← Back to context

Comment by ykonstant

12 days ago

A related problem I have as an amateur is the lack of structure documentation. I clone a repo and try to figure the code out, and I am met with complex folder structures hosting interconnected source files that call functions among them in ways I have to disentangle. There is usually no high level schematic, no bird's eye view documentation, no discussion of the overall flow of execution or the main code paths.

Why? I don't understand; twenty-thirty years ago, I was taught to provide visual high level schematics and structural documentation. The latter may be difficult, but surely some schematics with notes on intent cannot be too onerous to draw.

This is so interesting. I've heard that the whole "learning styles" thing is basically bunk, but this really reminds me of that.

I don't find the kind of schematics you're asking for to be useful at all. When I do come across them, I see them as busy-work that people had to make to justify starting some project, or because it's a required artifact. But I never think "oh good, here's a useful thing".

Those are honestly my unconscious thoughts on these sorts of things. But I do realize, if I think about it consciously for a moment, that some people must find this sort of thing useful.

But it's just different strokes for different folks! What I want is a description of the goals of a piece of software - what should I expect to be able to do with this? - and an entry-point, and prose documentation on what each component of the code is and why it exists. But a visual birds eye view of what is connected to what is just not how I go about understanding things.

  • The thing that both of your goals have in common is that they require software which is architected and not just an interconnected mess of everything calling everything else.

    If you do have such a mess, you can't really get a good visual overview (it's approaching a complete graph), and you also can't get prose documentation of code components because there are no clear responsibilities.

    • Well, I agree that better architecture is useful, but I don't think it's required by my "digging into what's going on starting from an entry point" process.
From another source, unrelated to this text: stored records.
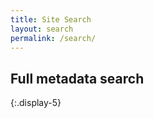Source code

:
 ```yaml
---
title: Site Search
layout: search
permalink: /search/
---
```


## Full metadata search
{:.display-5}
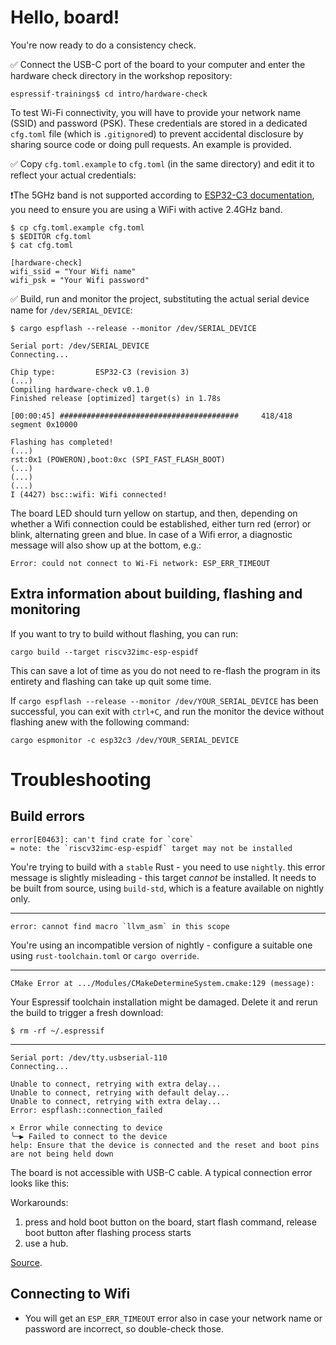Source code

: # Hello, board!

You're now ready to do a consistency check.

✅ Connect the USB-C port of the board to your computer and enter the hardware check directory in the workshop repository:

```console
espressif-trainings$ cd intro/hardware-check
```

To test Wi-Fi connectivity, you will have to provide your network name (SSID) and password (PSK). These credentials are stored in a dedicated `cfg.toml` file (which is `.gitignore`d) to prevent accidental disclosure by sharing source code or doing pull requests. An example is provided. 

✅ Copy `cfg.toml.example` to `cfg.toml` (in the same directory) and edit it to reflect your actual credentials:

❗️The 5GHz band is not supported according to [ESP32-C3 documentation](https://www.espressif.com/en/news/ESP32-C3_Wi-Fi_Certified#:~:text=ESP32%2DC3%20is%20a%20safe,wide%20range%20of%20IoT%20applications), you need to ensure you are using a WiFi with active 2.4GHz band.

```console
$ cp cfg.toml.example cfg.toml
$ $EDITOR cfg.toml
$ cat cfg.toml

[hardware-check]
wifi_ssid = "Your Wifi name"
wifi_psk = "Your Wifi password" 
```


✅ Build, run and monitor the project, substituting the actual serial device name for `/dev/SERIAL_DEVICE`:

```console
$ cargo espflash --release --monitor /dev/SERIAL_DEVICE

Serial port: /dev/SERIAL_DEVICE
Connecting...

Chip type:         ESP32-C3 (revision 3)
(...)
Compiling hardware-check v0.1.0
Finished release [optimized] target(s) in 1.78s

[00:00:45] ########################################     418/418     segment 0x10000

Flashing has completed!
(...)
rst:0x1 (POWERON),boot:0xc (SPI_FAST_FLASH_BOOT)
(...)
(...)
(...)
I (4427) bsc::wifi: Wifi connected!
```

The board LED should turn yellow on startup, and then, depending on whether a Wifi connection could be established, either turn red (error) or blink, alternating green and blue. In case of a Wifi error, a diagnostic message will also show up at the bottom, e.g.:

```console
Error: could not connect to Wi-Fi network: ESP_ERR_TIMEOUT
```

## Extra information about building, flashing and monitoring

If you want to try to build without flashing, you can run:

 ```console
 cargo build --target riscv32imc-esp-espidf
 ```
This can save a lot of time as you do not need to re-flash the program in its entirety and flashing can take up quit some time.


If `cargo espflash --release --monitor /dev/YOUR_SERIAL_DEVICE` has been successful, you can exit with `ctrl+C`, and run the monitor the device without flashing anew with the following command:

```console
cargo espmonitor -c esp32c3 /dev/YOUR_SERIAL_DEVICE
```


# Troubleshooting

## Build errors

```console
error[E0463]: can't find crate for `core`
= note: the `riscv32imc-esp-espidf` target may not be installed
```

You're trying to build with a `stable` Rust - you need to use `nightly`.
this error message is slightly misleading - this target *cannot* be installed. It needs to be built from source, using `build-std`, which is a feature available on nightly only.

---

```console
error: cannot find macro `llvm_asm` in this scope
```

You're using an incompatible version of nightly - configure a suitable one using `rust-toolchain.toml` or  `cargo override`.

---

```console
CMake Error at .../Modules/CMakeDetermineSystem.cmake:129 (message):
```

Your Espressif toolchain installation might be damaged. Delete it and rerun the build to trigger a fresh download:

```console
$ rm -rf ~/.espressif
```
---

 ```console
Serial port: /dev/tty.usbserial-110
Connecting...

Unable to connect, retrying with extra delay...
Unable to connect, retrying with default delay...
Unable to connect, retrying with extra delay...
Error: espflash::connection_failed

× Error while connecting to device
╰─▶ Failed to connect to the device
help: Ensure that the device is connected and the reset and boot pins are not being held down
```

The board is not accessible with USB-C cable. A typical connection error looks like this:

   
Workarounds: 
1. press and hold boot button on the board, start flash command, release boot button after flashing process starts
2. use a hub.

[Source](https://georgik.rocks/unable-to-flash-esp32-with-these-usb-c-cables/).
## Connecting to Wifi

- You will get an `ESP_ERR_TIMEOUT` error also in case your network name or password are incorrect, so double-check those.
I do think trying to write the prose documentation I described tends to drive better architecture. Trying to write the documentation on a module of spaghetti often what helps me realize there is no through line to why all this stuff is in this module.

  • Learning styles is bunk because it's effectively a practice effect that's self-reinforcing, not because we don't have preferences at all. So the fact that you have not found utility innately in those schematics (per this thesis, i'm just using it to illustrate the learning concept) would mean that you have not had as much interactive exposure with it, and you therefore decline to engage with them. The bunk aspect of learning styles is that you could deliberately engage with them and doing so (again, in a theoretical learning context, not doing work) in combination with other ways of engaging with the code stack would lead to better and deeper learning than just sticking with what you are comfortable with. Plus the added bonus of you improving your use of the schematics for future learning endeavors. So to your point, in learning, "different strokes for different folks" just reflects the methods of learning you have been most exposed to, and is quite malleable!
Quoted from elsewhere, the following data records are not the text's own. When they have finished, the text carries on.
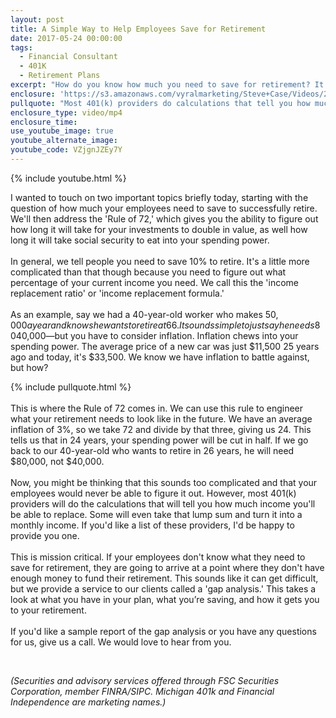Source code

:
 ```yaml
---
layout: post
title: A Simple Way to Help Employees Save for Retirement
date: 2017-05-24 00:00:00
tags:
  - Financial Consultant
  - 401K
  - Retirement Plans
excerpt: "How do you know how much you need to save for retirement? It's not as simple as you might think."
enclosure: 'https://s3.amazonaws.com/vyralmarketing/Steve+Case/Videos/2017/A+Simple+Way+to+Help+Employees+Save+for+Retirement+-+Michigan+401K+Advisors.mp4'
pullquote: "Most 401(k) providers do calculations that tell you how much income you'll be able to replace."
enclosure_type: video/mp4
enclosure_time:
use_youtube_image: true
youtube_alternate_image:
youtube_code: VZjgnJZEy7Y
---
```



{% include youtube.html %}

I wanted to touch on two important topics briefly today, starting with the question of how much your employees need to save to successfully retire. We'll then address the 'Rule of 72,' which gives you the ability to figure out how long it will take for your investments to double in value, as well how long it will take social security to eat into your spending power.
<br>&nbsp;
<br>In general, we tell people you need to save 10% to retire. It's a little more complicated than that though because you need to figure out what percentage of your current income you need. We call this the 'income replacement ratio' or 'income replacement formula.'&nbsp;
<br>&nbsp;
<br>As an example, say we had a 40-year-old worker who makes $50,000 a year and knows he wants to retire at 66. It sounds simple to just say he needs 80% of his income—$40,000—but you have to consider inflation. Inflation chews into your spending power. The average price of a new car was just $11,500 25 years ago and today, it's $33,500. We know we have inflation to battle against, but how?

{% include pullquote.html %}
<br>&nbsp;
<br>This is where the Rule of 72 comes in. We can use this rule to engineer what your retirement needs to look like in the future. We have an average inflation of 3%, so we take 72 and divide by that three, giving us 24. This tells us that in 24 years, your spending power will be cut in half. If we go back to our 40-year-old who wants to retire in 26 years, he will need $80,000, not $40,000.&nbsp;
<br>&nbsp;
<br>Now, you might be thinking that this sounds too complicated and that your employees would never be able to figure it out. However, most 401(k) providers will do the calculations that will tell you how much income you'll be able to replace. Some will even take that lump sum and turn it into a monthly income. If you'd like a list of these providers, I'd be happy to provide you one.
<br>&nbsp;
<br>This is mission critical. If your employees don't know what they need to save for retirement, they are going to arrive at a point where they don't have enough money to fund their retirement. This sounds like it can get difficult, but we provide a service to our clients called a 'gap analysis.' This takes a look at what you have in your plan, what you’re saving, and how it gets you to your retirement.&nbsp;
<br>&nbsp;
<br>If you'd like a sample report of the gap analysis or you have any questions for us, give us a call. We would love to hear from you.

&nbsp;

*(Securities and advisory services offered through FSC Securities Corporation, member FINRA/SIPC. Michigan 401k and Financial Independence are marketing names.)*
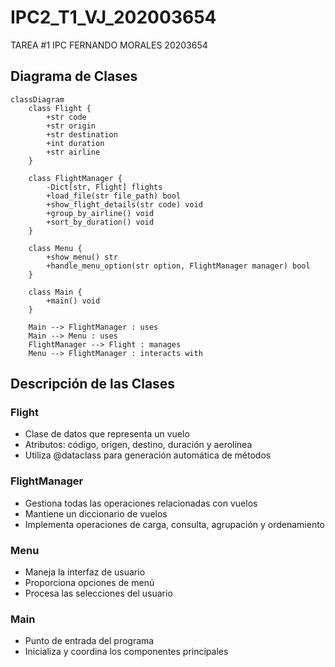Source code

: # IPC2_T1_VJ_202003654
TAREA #1 IPC FERNANDO MORALES 20203654

## Diagrama de Clases

```mermaid
classDiagram
    class Flight {
        +str code
        +str origin
        +str destination
        +int duration
        +str airline
    }

    class FlightManager {
        -Dict[str, Flight] flights
        +load_file(str file_path) bool
        +show_flight_details(str code) void
        +group_by_airline() void
        +sort_by_duration() void
    }

    class Menu {
        +show_menu() str
        +handle_menu_option(str option, FlightManager manager) bool
    }

    class Main {
        +main() void
    }

    Main --> FlightManager : uses
    Main --> Menu : uses
    FlightManager --> Flight : manages
    Menu --> FlightManager : interacts with
```

## Descripción de las Clases

### Flight
- Clase de datos que representa un vuelo
- Atributos: código, origen, destino, duración y aerolínea
- Utiliza @dataclass para generación automática de métodos

### FlightManager
- Gestiona todas las operaciones relacionadas con vuelos
- Mantiene un diccionario de vuelos
- Implementa operaciones de carga, consulta, agrupación y ordenamiento

### Menu
- Maneja la interfaz de usuario
- Proporciona opciones de menú
- Procesa las selecciones del usuario

### Main
- Punto de entrada del programa
- Inicializa y coordina los componentes principales
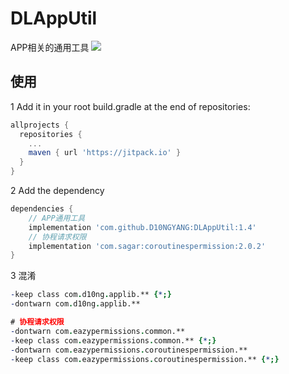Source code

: # DLAppUtil
APP相关的通用工具
[![](https://jitpack.io/v/D10NGYANG/DLAppUtil.svg)](https://jitpack.io/#D10NGYANG/DLAppUtil)

## 使用
1 Add it in your root build.gradle at the end of repositories:
```gradle
allprojects {
  repositories {
    ...
    maven { url 'https://jitpack.io' }
  }
}
```
2 Add the dependency
```gradle
dependencies {
    // APP通用工具
    implementation 'com.github.D10NGYANG:DLAppUtil:1.4'
    // 协程请求权限
    implementation 'com.sagar:coroutinespermission:2.0.2'
}
```
3 混淆
```pro
-keep class com.d10ng.applib.** {*;}
-dontwarn com.d10ng.applib.**

# 协程请求权限
-dontwarn com.eazypermissions.common.**
-keep class com.eazypermissions.common.** {*;}
-dontwarn com.eazypermissions.coroutinespermission.**
-keep class com.eazypermissions.coroutinespermission.** {*;}
```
    • Maybe, but as I get older I find this sort of stuff increasingly unconvincing. I've had a lot of time to get a lot of exposure to a lot of different things now, and I have more faith in my own sense of my preferences than in "well you just haven't done the other stuff enough!" now.
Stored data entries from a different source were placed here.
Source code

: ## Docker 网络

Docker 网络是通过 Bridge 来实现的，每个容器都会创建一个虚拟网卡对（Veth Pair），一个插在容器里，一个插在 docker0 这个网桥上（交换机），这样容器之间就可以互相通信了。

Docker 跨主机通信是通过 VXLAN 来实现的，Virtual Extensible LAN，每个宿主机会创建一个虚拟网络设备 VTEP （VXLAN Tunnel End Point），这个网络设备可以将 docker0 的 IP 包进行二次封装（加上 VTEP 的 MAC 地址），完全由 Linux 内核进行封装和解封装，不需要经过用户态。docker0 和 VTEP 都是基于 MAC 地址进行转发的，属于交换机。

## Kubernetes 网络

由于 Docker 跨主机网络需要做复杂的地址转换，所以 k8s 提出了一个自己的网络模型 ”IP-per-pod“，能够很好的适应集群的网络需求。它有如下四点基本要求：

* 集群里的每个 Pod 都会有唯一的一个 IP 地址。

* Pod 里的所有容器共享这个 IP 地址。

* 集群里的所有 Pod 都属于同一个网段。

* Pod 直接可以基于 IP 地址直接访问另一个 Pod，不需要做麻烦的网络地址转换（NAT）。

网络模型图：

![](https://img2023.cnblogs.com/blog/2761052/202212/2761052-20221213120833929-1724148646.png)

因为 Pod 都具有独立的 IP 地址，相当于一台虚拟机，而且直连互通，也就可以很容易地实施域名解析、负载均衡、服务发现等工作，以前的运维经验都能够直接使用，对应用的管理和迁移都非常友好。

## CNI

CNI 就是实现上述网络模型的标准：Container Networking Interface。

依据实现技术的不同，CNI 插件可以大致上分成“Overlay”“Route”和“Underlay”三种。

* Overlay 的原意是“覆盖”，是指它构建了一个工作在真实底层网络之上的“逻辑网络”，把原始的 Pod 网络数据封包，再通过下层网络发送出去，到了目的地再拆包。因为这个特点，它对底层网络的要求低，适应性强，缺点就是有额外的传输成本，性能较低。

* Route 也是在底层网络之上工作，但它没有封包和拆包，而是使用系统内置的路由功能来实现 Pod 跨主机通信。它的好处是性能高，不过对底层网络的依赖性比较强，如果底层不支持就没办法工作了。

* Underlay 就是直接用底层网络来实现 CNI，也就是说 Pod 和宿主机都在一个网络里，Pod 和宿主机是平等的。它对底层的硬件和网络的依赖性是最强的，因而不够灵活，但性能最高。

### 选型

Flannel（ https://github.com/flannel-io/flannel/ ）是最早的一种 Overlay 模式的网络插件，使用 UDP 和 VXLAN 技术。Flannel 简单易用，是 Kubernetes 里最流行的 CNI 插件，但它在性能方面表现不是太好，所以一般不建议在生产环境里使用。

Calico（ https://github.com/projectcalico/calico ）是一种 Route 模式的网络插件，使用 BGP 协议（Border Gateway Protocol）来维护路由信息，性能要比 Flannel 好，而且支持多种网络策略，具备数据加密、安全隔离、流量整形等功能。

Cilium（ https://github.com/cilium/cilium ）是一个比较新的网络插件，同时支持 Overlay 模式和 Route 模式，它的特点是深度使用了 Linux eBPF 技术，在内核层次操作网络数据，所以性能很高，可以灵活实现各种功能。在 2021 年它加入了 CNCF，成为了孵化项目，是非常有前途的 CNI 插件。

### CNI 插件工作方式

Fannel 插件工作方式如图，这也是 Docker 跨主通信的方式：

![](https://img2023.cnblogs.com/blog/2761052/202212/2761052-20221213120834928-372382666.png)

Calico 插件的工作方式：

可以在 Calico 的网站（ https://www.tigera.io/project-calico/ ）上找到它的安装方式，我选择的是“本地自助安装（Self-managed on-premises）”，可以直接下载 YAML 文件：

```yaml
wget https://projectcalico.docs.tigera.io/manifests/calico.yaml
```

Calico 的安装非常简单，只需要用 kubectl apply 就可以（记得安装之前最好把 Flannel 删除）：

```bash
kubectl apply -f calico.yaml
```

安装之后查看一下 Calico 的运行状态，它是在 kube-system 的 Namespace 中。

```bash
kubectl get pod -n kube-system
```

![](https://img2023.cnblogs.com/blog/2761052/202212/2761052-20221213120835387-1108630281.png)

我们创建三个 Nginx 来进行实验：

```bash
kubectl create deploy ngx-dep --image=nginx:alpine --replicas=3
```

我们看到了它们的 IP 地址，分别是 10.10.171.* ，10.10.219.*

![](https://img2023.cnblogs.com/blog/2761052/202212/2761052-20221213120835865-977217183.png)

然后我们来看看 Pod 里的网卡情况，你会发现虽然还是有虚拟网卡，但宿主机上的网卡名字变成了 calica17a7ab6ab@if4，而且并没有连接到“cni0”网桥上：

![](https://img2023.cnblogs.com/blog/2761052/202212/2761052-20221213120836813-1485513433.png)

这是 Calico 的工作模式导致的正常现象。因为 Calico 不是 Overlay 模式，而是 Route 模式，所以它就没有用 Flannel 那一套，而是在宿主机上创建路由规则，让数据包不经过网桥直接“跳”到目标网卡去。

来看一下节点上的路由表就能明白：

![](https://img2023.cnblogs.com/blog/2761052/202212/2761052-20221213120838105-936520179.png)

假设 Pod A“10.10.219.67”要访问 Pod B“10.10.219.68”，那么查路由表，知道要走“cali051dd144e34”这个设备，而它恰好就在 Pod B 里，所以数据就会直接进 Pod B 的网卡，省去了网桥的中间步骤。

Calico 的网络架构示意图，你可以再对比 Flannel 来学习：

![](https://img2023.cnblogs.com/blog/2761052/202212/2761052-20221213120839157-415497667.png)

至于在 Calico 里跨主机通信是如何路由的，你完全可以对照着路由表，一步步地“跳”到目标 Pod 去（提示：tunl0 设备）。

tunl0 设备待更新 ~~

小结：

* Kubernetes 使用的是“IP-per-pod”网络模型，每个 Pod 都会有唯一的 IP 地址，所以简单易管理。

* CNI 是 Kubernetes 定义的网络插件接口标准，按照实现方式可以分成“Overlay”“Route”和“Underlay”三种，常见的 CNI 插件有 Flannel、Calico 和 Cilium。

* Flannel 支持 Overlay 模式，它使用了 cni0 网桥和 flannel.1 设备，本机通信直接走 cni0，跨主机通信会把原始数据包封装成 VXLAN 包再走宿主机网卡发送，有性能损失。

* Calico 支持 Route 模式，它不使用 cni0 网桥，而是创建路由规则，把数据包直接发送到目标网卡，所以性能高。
      I think people prefer different things because they prefer different things.

It's not just a problem when you are an amateur. This is sth that every project should provide.

But there are also many projects which do. Sometimes you need to search a bit for it. Actually I would expect that most big projects have such documentation somewhere in some form.

- WebKit: https://github.com/WebKit/WebKit/blob/main/Introduction.md

- Chrome/Chromium: https://www.chromium.org/developers/how-tos/getting-around-t...

- PyTorch: https://github.com/pytorch/pytorch/blob/main/CONTRIBUTING.md...

- RETURNN (my own): https://returnn.readthedocs.io/en/latest/getting_started/tec...

- Mold: https://github.com/rui314/mold/blob/main/docs/design.md

And then for some popular projects you will also find some independent overviews:

- Quake: https://fabiensanglard.net/quake3/ (and many more on https://fabiensanglard.net/)

- Linux: https://tldp.org/LDP/khg/HyperNews/get/tour/tour.html

- CPython: https://realpython.com/cpython-source-code-guide/

- LLVM: https://blog.regehr.org/archives/1453

One problem is of course that those documents can be outdated and don't go into much details. But they still will give you important insights and should be a good starting point.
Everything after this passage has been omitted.